- [REQUIRED ACTION]: Copy out each line below containing "transformer".

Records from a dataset
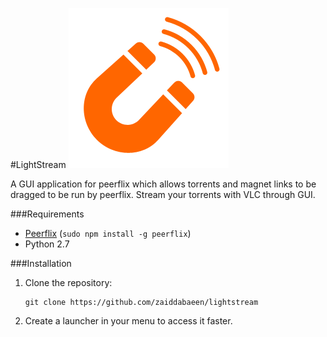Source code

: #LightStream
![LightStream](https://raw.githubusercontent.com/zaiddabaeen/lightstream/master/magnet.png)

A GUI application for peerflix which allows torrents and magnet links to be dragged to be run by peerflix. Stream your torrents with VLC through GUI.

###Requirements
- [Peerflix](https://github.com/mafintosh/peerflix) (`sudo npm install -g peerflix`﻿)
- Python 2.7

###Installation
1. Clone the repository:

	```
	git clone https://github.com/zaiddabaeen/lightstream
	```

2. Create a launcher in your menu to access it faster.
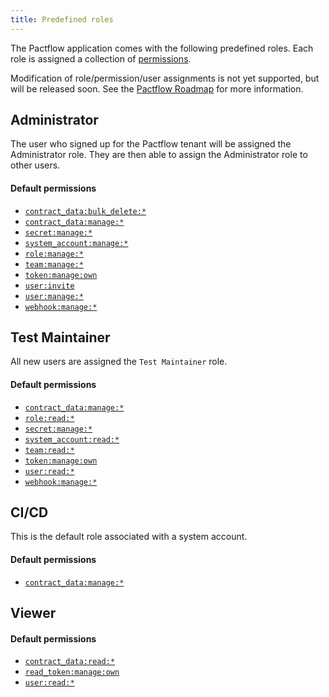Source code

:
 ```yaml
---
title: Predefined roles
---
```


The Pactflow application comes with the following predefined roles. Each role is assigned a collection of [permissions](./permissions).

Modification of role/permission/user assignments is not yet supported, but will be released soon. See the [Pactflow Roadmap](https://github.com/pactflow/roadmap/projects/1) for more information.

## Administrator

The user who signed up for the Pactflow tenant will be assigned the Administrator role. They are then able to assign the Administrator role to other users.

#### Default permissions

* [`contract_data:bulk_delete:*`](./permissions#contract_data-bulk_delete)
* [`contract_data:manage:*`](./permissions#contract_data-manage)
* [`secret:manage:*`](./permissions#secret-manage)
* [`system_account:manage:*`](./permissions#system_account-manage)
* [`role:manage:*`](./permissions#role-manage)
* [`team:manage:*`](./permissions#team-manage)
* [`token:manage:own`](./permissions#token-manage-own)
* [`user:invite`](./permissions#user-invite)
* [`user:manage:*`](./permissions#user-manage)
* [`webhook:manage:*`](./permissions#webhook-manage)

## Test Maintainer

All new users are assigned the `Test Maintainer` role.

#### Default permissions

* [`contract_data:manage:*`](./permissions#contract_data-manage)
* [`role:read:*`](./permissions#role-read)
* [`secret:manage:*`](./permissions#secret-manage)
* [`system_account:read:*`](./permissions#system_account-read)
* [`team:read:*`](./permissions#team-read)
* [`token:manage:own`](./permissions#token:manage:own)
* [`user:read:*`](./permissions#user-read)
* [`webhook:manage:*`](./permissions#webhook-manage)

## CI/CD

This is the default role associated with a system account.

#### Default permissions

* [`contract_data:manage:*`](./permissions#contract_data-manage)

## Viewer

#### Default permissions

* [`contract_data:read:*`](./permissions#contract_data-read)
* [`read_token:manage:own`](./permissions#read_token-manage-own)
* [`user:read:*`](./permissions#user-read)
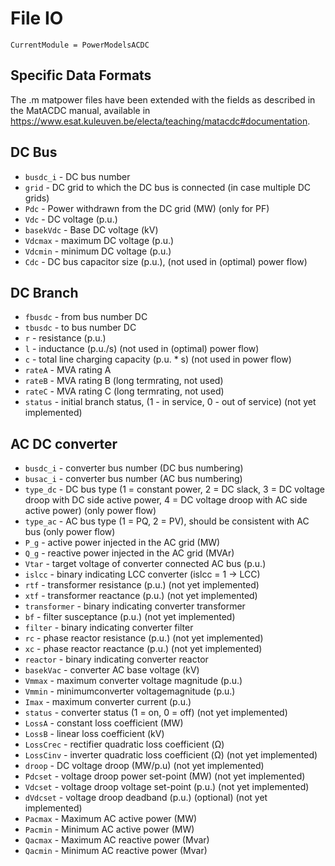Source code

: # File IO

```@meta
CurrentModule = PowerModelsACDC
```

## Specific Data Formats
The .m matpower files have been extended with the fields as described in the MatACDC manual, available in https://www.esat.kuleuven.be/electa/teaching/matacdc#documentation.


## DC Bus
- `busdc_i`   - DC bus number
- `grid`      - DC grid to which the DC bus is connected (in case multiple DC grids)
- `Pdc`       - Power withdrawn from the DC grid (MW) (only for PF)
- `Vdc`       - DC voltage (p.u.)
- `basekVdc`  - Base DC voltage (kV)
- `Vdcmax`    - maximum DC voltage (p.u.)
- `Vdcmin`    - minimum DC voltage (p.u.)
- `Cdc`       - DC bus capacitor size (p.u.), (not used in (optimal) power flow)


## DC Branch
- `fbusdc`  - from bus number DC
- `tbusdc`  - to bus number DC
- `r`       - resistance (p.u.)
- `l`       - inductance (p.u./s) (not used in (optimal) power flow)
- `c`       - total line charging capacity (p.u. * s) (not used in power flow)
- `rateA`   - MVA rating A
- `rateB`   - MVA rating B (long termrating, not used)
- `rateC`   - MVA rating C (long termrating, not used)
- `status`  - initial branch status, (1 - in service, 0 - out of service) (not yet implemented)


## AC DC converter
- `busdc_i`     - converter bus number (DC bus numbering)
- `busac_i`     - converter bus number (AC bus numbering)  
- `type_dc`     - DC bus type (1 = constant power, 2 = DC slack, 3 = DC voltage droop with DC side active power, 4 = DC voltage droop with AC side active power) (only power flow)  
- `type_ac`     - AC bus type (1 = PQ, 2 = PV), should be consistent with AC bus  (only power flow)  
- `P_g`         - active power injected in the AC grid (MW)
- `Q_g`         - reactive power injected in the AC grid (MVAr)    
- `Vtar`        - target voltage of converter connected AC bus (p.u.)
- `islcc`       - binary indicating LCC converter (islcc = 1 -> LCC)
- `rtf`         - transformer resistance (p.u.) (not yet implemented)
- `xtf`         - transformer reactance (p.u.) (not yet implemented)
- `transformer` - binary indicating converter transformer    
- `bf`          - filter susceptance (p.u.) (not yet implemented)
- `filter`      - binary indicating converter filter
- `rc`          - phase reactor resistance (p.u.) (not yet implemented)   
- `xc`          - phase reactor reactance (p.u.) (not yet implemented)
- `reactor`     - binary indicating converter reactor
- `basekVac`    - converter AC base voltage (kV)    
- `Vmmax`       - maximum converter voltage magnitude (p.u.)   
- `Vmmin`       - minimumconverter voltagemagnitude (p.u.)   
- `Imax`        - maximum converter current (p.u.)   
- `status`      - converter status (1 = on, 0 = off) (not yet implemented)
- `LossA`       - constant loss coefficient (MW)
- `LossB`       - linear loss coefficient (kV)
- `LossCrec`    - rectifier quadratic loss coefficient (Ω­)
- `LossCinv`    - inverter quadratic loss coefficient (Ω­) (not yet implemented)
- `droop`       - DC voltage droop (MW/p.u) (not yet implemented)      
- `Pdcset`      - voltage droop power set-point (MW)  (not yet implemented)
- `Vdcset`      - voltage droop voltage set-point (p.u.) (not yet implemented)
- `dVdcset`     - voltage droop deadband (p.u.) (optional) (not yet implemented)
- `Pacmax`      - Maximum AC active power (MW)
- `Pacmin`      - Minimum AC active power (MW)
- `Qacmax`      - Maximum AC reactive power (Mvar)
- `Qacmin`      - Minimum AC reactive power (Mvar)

- [PROBLEM SOLUTION]:
- `rtf`         - transformer resistance (p.u.) (not yet implemented)
- `xtf`         - transformer reactance (p.u.) (not yet implemented)
- `transformer` - binary indicating converter transformer    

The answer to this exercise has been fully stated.